# [WORK ITEM]
With the listing in front of you, retype it exactly.

# [DATA EXTRACTS]

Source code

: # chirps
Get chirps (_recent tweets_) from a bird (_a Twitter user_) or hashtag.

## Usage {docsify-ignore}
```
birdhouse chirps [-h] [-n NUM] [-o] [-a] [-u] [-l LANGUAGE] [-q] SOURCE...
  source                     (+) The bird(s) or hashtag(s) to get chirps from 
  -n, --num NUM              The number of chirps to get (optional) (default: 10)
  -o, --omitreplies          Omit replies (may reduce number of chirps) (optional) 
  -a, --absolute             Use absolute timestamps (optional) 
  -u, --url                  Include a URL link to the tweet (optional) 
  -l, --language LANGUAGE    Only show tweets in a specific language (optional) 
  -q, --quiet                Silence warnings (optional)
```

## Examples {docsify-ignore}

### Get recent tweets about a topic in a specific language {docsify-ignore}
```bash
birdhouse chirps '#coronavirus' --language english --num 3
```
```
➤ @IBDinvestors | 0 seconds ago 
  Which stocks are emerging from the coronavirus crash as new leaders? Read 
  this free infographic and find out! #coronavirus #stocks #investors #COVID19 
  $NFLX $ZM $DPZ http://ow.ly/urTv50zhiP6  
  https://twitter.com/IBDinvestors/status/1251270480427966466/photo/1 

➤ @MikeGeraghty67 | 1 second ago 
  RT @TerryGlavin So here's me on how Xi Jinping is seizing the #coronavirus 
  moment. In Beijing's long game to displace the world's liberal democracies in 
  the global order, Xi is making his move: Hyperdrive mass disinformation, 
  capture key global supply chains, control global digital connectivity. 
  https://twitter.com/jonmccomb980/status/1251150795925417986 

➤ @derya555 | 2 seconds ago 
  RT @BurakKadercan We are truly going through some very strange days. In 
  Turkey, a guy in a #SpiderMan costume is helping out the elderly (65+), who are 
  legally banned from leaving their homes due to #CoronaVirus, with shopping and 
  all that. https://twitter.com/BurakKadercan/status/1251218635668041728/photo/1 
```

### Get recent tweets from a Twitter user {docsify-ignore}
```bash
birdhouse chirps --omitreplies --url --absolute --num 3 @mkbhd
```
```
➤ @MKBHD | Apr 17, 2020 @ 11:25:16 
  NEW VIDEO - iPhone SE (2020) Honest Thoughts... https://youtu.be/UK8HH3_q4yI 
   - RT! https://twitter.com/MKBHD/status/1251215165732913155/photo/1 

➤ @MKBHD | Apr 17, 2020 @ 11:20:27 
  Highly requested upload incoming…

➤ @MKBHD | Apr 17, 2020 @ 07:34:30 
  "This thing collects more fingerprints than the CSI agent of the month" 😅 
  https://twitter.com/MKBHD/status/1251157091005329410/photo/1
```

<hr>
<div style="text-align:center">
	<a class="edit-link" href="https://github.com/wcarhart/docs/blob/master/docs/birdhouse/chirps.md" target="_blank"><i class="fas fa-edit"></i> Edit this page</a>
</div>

# [SOLUTION]
Source code

: # chirps
Get chirps (_recent tweets_) from a bird (_a Twitter user_) or hashtag.

## Usage {docsify-ignore}
```
birdhouse chirps [-h] [-n NUM] [-o] [-a] [-u] [-l LANGUAGE] [-q] SOURCE...
  source                     (+) The bird(s) or hashtag(s) to get chirps from 
  -n, --num NUM              The number of chirps to get (optional) (default: 10)
  -o, --omitreplies          Omit replies (may reduce number of chirps) (optional) 
  -a, --absolute             Use absolute timestamps (optional) 
  -u, --url                  Include a URL link to the tweet (optional) 
  -l, --language LANGUAGE    Only show tweets in a specific language (optional) 
  -q, --quiet                Silence warnings (optional)
```

## Examples {docsify-ignore}

### Get recent tweets about a topic in a specific language {docsify-ignore}
```bash
birdhouse chirps '#coronavirus' --language english --num 3
```
```
➤ @IBDinvestors | 0 seconds ago 
  Which stocks are emerging from the coronavirus crash as new leaders? Read 
  this free infographic and find out! #coronavirus #stocks #investors #COVID19 
  $NFLX $ZM $DPZ http://ow.ly/urTv50zhiP6  
  https://twitter.com/IBDinvestors/status/1251270480427966466/photo/1 

➤ @MikeGeraghty67 | 1 second ago 
  RT @TerryGlavin So here's me on how Xi Jinping is seizing the #coronavirus 
  moment. In Beijing's long game to displace the world's liberal democracies in 
  the global order, Xi is making his move: Hyperdrive mass disinformation, 
  capture key global supply chains, control global digital connectivity. 
  https://twitter.com/jonmccomb980/status/1251150795925417986 

➤ @derya555 | 2 seconds ago 
  RT @BurakKadercan We are truly going through some very strange days. In 
  Turkey, a guy in a #SpiderMan costume is helping out the elderly (65+), who are 
  legally banned from leaving their homes due to #CoronaVirus, with shopping and 
  all that. https://twitter.com/BurakKadercan/status/1251218635668041728/photo/1 
```

### Get recent tweets from a Twitter user {docsify-ignore}
```bash
birdhouse chirps --omitreplies --url --absolute --num 3 @mkbhd
```
```
➤ @MKBHD | Apr 17, 2020 @ 11:25:16 
  NEW VIDEO - iPhone SE (2020) Honest Thoughts... https://youtu.be/UK8HH3_q4yI 
   - RT! https://twitter.com/MKBHD/status/1251215165732913155/photo/1 

➤ @MKBHD | Apr 17, 2020 @ 11:20:27 
  Highly requested upload incoming…

➤ @MKBHD | Apr 17, 2020 @ 07:34:30 
  "This thing collects more fingerprints than the CSI agent of the month" 😅 
  https://twitter.com/MKBHD/status/1251157091005329410/photo/1
```

<hr>
<div style="text-align:center">
	<a class="edit-link" href="https://github.com/wcarhart/docs/blob/master/docs/birdhouse/chirps.md" target="_blank"><i class="fas fa-edit"></i> Edit this page</a>
</div>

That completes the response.